- TRY IT
Copy every line of the records that includes the word "Daughterboard".

[RECORDS FOR THE EXERCISE — start]

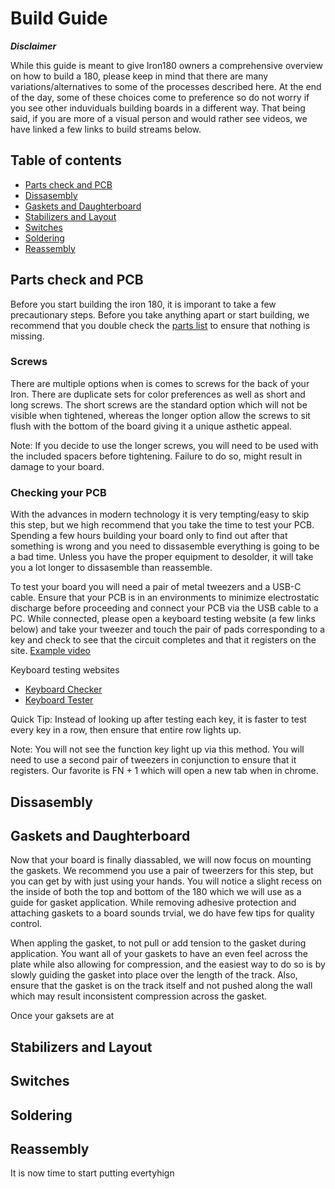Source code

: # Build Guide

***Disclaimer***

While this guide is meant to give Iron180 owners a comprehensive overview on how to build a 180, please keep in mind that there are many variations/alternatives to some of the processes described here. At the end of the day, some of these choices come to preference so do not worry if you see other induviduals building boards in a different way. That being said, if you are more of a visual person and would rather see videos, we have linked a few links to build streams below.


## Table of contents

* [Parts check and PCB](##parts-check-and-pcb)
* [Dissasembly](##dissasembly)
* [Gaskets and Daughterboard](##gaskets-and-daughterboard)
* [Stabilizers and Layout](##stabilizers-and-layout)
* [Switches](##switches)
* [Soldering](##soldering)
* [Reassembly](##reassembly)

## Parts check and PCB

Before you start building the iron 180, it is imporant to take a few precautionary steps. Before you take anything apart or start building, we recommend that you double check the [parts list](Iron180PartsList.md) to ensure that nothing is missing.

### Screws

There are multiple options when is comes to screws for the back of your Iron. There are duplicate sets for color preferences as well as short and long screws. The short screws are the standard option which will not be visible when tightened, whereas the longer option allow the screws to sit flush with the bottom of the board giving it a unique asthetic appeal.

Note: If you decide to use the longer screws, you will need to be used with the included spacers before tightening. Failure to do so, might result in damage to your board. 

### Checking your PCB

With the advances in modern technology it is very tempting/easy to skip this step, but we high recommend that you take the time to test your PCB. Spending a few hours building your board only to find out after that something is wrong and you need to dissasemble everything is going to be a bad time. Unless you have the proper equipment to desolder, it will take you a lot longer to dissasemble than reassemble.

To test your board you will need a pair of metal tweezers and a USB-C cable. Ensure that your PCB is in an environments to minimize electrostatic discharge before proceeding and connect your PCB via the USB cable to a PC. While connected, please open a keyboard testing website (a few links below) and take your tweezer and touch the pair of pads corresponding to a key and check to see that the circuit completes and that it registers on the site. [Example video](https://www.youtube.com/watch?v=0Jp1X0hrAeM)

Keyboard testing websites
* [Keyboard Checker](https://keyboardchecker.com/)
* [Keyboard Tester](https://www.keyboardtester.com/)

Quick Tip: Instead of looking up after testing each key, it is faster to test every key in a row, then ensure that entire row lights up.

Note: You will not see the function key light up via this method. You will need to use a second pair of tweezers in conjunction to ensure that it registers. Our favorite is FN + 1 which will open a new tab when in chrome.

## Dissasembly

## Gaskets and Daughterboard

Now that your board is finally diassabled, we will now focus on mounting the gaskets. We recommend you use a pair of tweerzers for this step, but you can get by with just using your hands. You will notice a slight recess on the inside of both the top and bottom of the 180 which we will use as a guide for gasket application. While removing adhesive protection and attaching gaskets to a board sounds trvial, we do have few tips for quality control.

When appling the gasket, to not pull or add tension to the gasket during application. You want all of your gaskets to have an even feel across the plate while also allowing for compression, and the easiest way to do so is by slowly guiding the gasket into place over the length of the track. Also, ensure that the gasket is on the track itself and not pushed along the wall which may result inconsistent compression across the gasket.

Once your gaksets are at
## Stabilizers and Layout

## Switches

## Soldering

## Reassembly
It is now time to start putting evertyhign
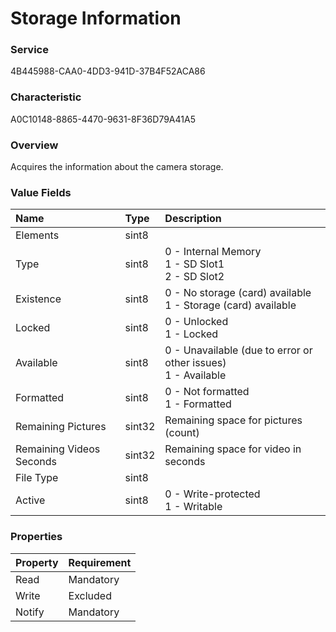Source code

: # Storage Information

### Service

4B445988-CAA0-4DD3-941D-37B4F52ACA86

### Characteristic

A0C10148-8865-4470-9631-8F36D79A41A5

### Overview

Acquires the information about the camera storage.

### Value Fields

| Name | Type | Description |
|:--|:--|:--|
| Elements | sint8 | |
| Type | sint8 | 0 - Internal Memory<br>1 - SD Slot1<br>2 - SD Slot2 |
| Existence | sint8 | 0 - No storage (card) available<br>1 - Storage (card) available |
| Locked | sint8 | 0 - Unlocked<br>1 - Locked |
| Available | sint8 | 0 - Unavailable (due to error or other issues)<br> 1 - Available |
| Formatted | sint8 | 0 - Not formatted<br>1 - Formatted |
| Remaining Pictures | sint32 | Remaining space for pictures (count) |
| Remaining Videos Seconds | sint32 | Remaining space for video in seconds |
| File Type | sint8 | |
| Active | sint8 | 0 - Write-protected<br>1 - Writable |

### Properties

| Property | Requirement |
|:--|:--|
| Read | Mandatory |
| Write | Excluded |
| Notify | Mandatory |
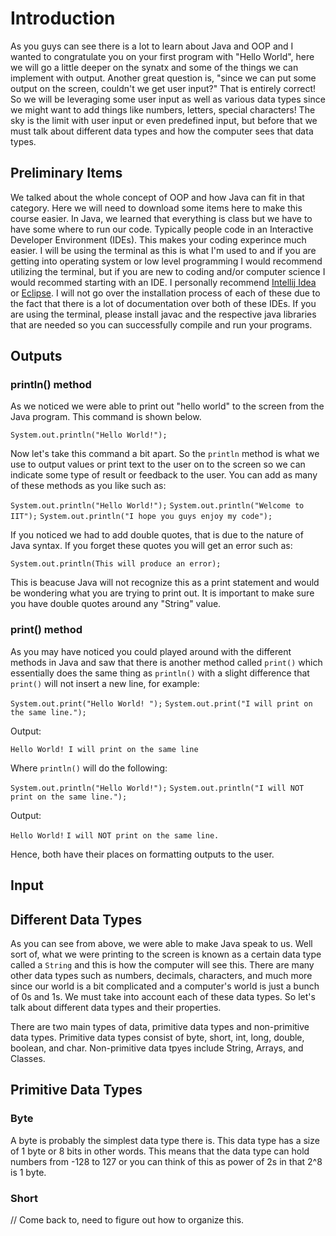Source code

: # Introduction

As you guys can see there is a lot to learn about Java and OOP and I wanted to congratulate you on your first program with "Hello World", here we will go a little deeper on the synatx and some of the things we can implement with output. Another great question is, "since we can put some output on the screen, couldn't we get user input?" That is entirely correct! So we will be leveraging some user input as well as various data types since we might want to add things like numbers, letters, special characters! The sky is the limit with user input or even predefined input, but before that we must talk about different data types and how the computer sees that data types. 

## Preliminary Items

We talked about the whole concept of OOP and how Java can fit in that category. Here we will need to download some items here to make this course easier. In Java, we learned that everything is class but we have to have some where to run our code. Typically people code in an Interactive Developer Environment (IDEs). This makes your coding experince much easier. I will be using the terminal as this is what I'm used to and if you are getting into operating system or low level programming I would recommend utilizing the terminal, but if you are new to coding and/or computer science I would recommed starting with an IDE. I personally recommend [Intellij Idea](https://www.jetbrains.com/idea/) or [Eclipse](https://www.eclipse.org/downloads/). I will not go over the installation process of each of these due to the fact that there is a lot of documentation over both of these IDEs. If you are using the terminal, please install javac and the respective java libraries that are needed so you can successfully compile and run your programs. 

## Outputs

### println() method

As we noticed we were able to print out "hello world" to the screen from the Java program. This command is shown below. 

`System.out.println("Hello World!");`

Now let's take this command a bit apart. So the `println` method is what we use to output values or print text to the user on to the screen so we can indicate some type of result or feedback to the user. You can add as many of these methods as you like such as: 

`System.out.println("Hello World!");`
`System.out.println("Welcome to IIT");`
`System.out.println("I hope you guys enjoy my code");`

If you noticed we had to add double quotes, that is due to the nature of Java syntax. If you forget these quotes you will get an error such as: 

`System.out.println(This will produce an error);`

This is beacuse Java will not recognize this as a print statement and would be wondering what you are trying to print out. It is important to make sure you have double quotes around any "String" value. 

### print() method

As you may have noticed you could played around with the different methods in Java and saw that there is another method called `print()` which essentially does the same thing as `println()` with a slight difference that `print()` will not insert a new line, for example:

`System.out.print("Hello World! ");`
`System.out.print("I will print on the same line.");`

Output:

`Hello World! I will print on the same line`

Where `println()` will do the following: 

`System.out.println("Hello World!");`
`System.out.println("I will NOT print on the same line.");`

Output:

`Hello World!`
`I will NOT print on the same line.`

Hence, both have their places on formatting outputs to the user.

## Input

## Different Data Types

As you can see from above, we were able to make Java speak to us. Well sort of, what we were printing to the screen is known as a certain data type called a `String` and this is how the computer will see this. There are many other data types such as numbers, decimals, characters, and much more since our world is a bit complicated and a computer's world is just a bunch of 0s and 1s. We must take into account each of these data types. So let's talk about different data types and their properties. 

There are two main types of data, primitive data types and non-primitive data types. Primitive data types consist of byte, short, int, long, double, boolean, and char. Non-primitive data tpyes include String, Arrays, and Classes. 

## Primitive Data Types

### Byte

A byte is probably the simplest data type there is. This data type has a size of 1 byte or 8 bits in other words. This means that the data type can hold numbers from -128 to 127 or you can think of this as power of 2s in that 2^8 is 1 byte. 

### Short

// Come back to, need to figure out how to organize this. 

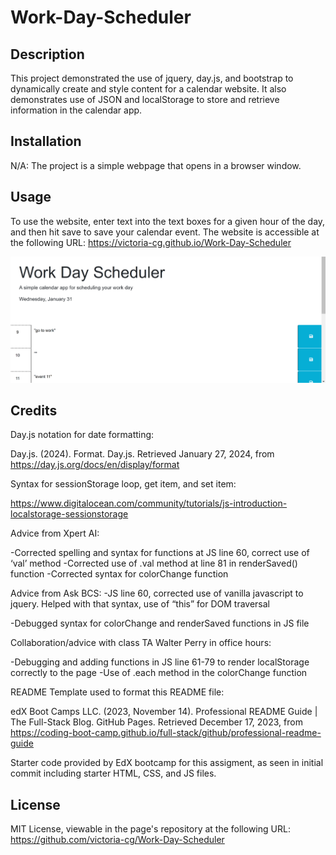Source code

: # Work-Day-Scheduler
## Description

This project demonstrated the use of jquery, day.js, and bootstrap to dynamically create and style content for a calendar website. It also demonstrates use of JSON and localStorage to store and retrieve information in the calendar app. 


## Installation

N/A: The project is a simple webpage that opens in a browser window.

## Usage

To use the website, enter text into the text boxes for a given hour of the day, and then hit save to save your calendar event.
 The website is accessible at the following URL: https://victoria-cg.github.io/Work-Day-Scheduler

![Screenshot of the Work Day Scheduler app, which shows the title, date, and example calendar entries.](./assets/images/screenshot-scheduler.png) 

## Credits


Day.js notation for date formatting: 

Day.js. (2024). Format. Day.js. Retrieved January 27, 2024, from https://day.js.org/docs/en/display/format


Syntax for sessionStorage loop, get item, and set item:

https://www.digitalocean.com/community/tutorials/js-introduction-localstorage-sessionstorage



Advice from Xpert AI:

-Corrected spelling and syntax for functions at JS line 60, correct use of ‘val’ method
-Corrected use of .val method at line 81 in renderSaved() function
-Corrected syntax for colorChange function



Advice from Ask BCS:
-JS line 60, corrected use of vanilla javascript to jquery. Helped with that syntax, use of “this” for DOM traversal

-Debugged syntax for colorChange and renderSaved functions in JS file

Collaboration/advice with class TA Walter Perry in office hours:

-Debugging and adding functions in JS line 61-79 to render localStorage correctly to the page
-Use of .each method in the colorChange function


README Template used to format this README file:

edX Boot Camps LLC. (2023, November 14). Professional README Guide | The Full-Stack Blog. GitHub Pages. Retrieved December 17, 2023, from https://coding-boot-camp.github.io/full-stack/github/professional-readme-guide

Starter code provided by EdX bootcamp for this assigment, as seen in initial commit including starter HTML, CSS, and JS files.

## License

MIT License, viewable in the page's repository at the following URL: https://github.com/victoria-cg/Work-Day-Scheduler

[RECORDS FOR THE EXERCISE — finish]

- ANSWER
* [Gaskets and Daughterboard](##gaskets-and-daughterboard)
## Gaskets and Daughterboard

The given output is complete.